By using the expression ‘this country’ – and still more by personalising it as ‘our country’, and even just as ‘we’ and ‘our’ – the establishment tries to re-invoke that pre-devolution sense that we are just ‘one nation': government and people united in shared self-government, mutual acknowledgement and respect, and common Britishness. Ironically, then, the unity and cohesion of Britain – and the adhesion of England to Britain – can be assured only by acknowledging ‘this country’ neither as Britain nor as England wherever facts and policies are being referred to in their exclusivity to England.

Using the language of ‘this country’, and of ‘society’ in general, helps to de-particularise the matters being discussed: it abstracts them from their particularity to England and naturalises them. That is, it’s a strategy that makes ‘this country’ seem a self-evident, natural, absolute concept whose meaning ‘we’ understand when we use it. Clearly, it’s a way of saying Britain, evoking Britain, without actually saying the word ‘Britain': it’s a way of implying that there is still a shared national-British conversation and polity – one that in fact defines ‘us’ as a nation – that is as timeless and unchanging as the geology of the British Isles. This is not just the immutable order of British society but the order of things, the way things are; and it’s what makes ‘us’ British.

But this is a fabrication and a chimera: not so much a lie as a self-justifying, rationalising fiction. Britain isn’t the natural order of things and an immovable edifice solid in its immemorial foundations, but a political construct and project: it’s a system of sovereign government that the citizens of the UK used to identify with and think of as their own; but now that unity between the polity, the territory and the people of Britain has broken. This is the true meaning of ‘broken Britain': don’t ascribe this concept to dysfunctional English communities and rioting English youth. It’s the politicians that have broken Britain, and no amount of endless invocations of ‘our country’ will bring it back.

In short, the breaking up of Britain into its component territories and nations means that the British government increasingly appears more like a Union government than a national government: it’s a government that seeks to hold together a union of multiple nations, and indeed whose continued existence as a system of governance depends on its ability to do so. As English nationalists who by definition support the idea of England as a self-governing nation (rather than a province of a self-styled British nation), we must do everything in our power to oppose the British establishment’s attempts to suppress the idea of England as a nation in its own right and with its own rights, including those of self-government.
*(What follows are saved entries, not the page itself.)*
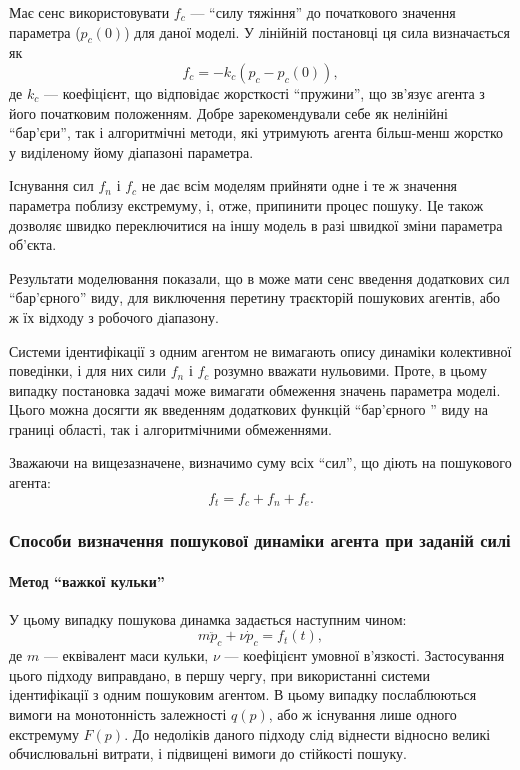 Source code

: Має сенс використовувати $f_c$ --- ``силу тяжіння'' до початкового значення параметра
($p_{c}(0)$) для даної моделі. У лінійній постановці ця сила визначається як
%
\begin{equation}
  f_c = -k_c (p_c - p_{c}(0)) ,
  \label{atu:eq:f_c}
\end{equation}
%
де $k_c$ --- коефіцієнт, що відповідає жорсткості ``пружини'',
що зв'язує агента з його початковим положенням.
Добре зарекомендували себе як нелінійні ``бар'єри'',
так і алгоритмічні методи, які утримують агента
більш-менш жорстко у виділеному йому діапазоні параметра.

Існування сил
$f_n$ і $f_c$
не дає всім моделям прийняти одне і те ж значення параметра
поблизу екстремуму, і, отже, припинити процес пошуку. Це також
дозволяє швидко переключитися на іншу модель в разі швидкої
зміни параметра об'єкта.

Результати моделювання показали, що в може мати
сенс введення додаткових сил ``бар'єрного'' виду, для виключення
перетину траєкторій пошукових агентів, або ж їх відходу з
робочого діапазону.

Системи ідентифікації з одним агентом не вимагають опису
динаміки колективної поведінки, і для них сили
$ f_n $ і
$ f_c $ розумно вважати нульовими. Проте, в цьому випадку постановка
задачі може вимагати обмеження значень параметра моделі. Цього
можна досягти як введенням додаткових функцій ``бар'єрного ''
виду на границі області, так і алгоритмічними обмеженнями.

Зважаючи на вищезазначене, визначимо суму всіх ``сил'',
що діють на пошукового агента:
\begin{equation}
  f_t = f_c + f_n + f_e .
  \label{atu:eq:f_t}
\end{equation}






\subsubsection{Способи визначення пошукової динаміки агента при заданій силі}  %

\paragraph{Метод ``важкої кульки''}

У цьому випадку пошукова динамка задається наступним чином:
%
\begin{equation}
  m \ddot{p}_c + \nu \dot{p}_c = f_t(t),
  \label{atu:eq:heavy_ball}
\end{equation}
%
де $m$ --- еквівалент маси кульки, $\nu$ --- коефіцієнт умовної в'язкості.
%
Застосування цього підходу виправдано, в першу чергу, при
використанні системи ідентифікації з одним пошуковим агентом. В
цьому випадку послаблюються вимоги на монотонність залежності
$q(p)$, або ж існування лише одного екстремуму
$F(p)$. До недоліків даного підходу слід віднести відносно великі
обчислювальні витрати, і підвищені вимоги до стійкості пошуку.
And that also means opposing and subverting the rhetorical tricks through which ‘Britain’ seeks to impose itself on our minds and hearts as the, and indeed ‘our’, nation.

What I’m suggesting is that, just as the defenders of the British order refuse to say ‘England’, we in turn should refuse to say ‘Britain’ or ‘this country’. Instead, when we’re referring to Britain as the sovereign power and established order in the land, we should wherever possible call it ‘the Union'; ‘the Union government’ instead of ‘British government'; ‘the Union’ instead of ‘Britain’ or ‘the UK'; ‘Unionists’ for anyone who identifies as British, and supports the present disenfranchisement and suppression of England. Doing this helps to objectify and politicise ‘Britain’, making it clear that we view it as a political system and construct (a Union of nations) rather than as a self-evident, self-governing ‘country’ that we are all supposed to identify with and accept as our own, despite the realities on the ground and in our own sense of distinct English nationhood. And suppressing ‘Britain’ from our language also replicates and pays back the humiliating and insulting suppression of ‘England’ from the discourse through which ‘Britain’ imposes its power and identity over England.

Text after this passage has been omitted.